Immersive Virtual Reality and Robotics for Upper Extremity Rehabilitation

Chheang, Vuthea, Lokesh, Rakshith, Chaudhari, Amit, Wang, Qile, Baron, Lauren, Kiafar, Behdokht, Doshi, Sagar, Thostenson, Erik, Cashaback, Joshua, Barmaki, Roghayeh Leila

arXiv.org Artificial Intelligence

Stroke patients often experience upper limb impairments that restrict their mobility and daily activities. Physical therapy (PT) is the most effective method to improve impairments, but low patient adherence and participation in PT exercises pose significant challenges. To overcome these barriers, a combination of virtual reality (VR) and robotics in PT is promising. However, few systems effectively integrate VR with robotics, especially for upper limb rehabilitation. This work introduces a new virtual rehabilitation solution that combines VR with robotics and a wearable sensor to analyze elbow joint movements. The framework also enhances the capabilities of a traditional robotic device (KinArm) used for motor dysfunction assessment and rehabilitation.

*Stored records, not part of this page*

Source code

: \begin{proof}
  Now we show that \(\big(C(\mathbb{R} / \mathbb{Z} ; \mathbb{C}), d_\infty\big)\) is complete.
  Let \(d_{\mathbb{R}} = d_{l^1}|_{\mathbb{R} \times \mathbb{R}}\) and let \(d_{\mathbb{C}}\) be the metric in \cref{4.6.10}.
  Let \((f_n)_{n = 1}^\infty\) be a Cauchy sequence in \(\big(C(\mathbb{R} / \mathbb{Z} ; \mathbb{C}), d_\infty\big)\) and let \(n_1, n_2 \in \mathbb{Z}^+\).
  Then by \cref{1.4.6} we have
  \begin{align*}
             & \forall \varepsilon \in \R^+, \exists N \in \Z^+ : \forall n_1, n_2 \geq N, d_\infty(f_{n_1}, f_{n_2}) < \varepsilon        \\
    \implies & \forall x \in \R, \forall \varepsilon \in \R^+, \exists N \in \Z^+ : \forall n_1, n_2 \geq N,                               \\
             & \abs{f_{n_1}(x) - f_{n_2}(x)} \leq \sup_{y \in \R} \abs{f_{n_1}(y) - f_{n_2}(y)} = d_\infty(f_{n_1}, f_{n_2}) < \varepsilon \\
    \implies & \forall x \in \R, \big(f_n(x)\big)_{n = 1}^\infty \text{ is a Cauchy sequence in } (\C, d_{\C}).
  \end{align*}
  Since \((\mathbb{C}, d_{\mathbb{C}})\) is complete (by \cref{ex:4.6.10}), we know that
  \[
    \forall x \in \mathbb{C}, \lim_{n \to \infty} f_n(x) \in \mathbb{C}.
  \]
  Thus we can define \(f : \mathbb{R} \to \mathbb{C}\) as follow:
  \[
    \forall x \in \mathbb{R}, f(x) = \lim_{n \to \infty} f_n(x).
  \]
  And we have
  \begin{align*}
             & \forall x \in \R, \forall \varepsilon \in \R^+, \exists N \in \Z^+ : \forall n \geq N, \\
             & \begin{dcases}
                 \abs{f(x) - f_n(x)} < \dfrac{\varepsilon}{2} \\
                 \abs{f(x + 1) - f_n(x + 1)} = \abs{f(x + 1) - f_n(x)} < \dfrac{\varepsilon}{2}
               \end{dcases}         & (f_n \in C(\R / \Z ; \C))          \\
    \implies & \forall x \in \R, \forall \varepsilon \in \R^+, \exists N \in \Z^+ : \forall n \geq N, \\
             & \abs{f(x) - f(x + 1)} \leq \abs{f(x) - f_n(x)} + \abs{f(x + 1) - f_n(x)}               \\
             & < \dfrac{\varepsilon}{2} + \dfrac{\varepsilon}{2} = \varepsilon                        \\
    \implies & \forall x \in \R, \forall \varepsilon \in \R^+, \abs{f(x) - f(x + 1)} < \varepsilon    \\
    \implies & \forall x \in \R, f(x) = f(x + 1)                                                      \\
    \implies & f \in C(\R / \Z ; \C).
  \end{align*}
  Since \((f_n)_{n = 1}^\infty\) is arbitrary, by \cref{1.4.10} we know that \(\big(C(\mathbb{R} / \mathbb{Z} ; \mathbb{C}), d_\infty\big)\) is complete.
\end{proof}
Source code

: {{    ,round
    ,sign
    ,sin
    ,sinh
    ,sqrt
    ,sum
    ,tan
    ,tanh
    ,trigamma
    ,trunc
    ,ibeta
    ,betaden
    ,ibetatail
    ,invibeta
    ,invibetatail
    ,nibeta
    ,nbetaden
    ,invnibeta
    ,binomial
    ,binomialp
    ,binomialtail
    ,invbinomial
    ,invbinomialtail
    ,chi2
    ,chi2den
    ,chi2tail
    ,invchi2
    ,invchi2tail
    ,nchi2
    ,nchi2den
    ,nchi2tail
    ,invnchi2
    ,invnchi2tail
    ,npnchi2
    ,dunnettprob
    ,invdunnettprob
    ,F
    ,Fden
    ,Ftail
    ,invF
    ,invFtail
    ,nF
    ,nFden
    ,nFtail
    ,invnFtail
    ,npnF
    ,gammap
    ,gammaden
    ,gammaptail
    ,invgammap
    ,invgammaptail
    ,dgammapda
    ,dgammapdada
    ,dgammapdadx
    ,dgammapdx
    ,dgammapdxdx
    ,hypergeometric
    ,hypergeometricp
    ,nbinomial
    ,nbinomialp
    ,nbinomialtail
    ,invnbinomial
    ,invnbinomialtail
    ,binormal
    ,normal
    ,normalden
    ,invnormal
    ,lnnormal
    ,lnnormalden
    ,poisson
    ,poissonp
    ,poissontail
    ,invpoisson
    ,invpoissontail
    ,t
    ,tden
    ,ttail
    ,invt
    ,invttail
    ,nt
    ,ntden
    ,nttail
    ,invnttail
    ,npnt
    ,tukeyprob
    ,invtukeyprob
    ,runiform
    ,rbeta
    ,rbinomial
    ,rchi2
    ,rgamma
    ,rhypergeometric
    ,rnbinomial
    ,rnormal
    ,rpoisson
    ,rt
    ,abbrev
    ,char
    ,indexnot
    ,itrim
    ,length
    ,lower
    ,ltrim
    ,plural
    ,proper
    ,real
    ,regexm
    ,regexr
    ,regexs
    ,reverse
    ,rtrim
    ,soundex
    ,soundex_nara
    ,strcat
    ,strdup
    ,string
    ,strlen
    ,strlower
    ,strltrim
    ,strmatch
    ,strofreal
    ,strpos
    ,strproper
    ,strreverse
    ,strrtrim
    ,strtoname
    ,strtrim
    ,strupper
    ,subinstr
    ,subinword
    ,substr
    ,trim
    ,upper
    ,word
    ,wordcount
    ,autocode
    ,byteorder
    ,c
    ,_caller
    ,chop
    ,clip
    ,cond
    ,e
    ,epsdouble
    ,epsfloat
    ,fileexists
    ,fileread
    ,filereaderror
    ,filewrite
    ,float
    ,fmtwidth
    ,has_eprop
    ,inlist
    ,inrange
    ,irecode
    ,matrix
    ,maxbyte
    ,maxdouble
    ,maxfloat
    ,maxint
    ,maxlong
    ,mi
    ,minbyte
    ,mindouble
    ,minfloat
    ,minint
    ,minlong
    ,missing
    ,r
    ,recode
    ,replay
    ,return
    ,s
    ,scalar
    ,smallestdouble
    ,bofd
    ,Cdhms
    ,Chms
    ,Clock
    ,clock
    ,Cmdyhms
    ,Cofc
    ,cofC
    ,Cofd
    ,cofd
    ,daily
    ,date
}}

A pilot user study (n = 16) was conducted to evaluate the effectiveness and usability of the proposed VR framework. We used a two-way repeated measures experimental design where participants performed two tasks (Circle and Diamond) with two conditions (VR and VR KinArm). We observed no significant differences in the main effect of conditions for task completion time. However, there were significant differences in both the normalized number of mistakes and recorded elbow joint angles (captured as resistance change values from the wearable sleeve sensor) between the Circle and Diamond tasks. Additionally, we report the system usability, task load, and presence in the proposed VR framework. This system demonstrates the potential advantages of an immersive, multi-sensory approach and provides future avenues for research in developing more cost-effective, tailored, and personalized upper limb solutions for home therapy applications.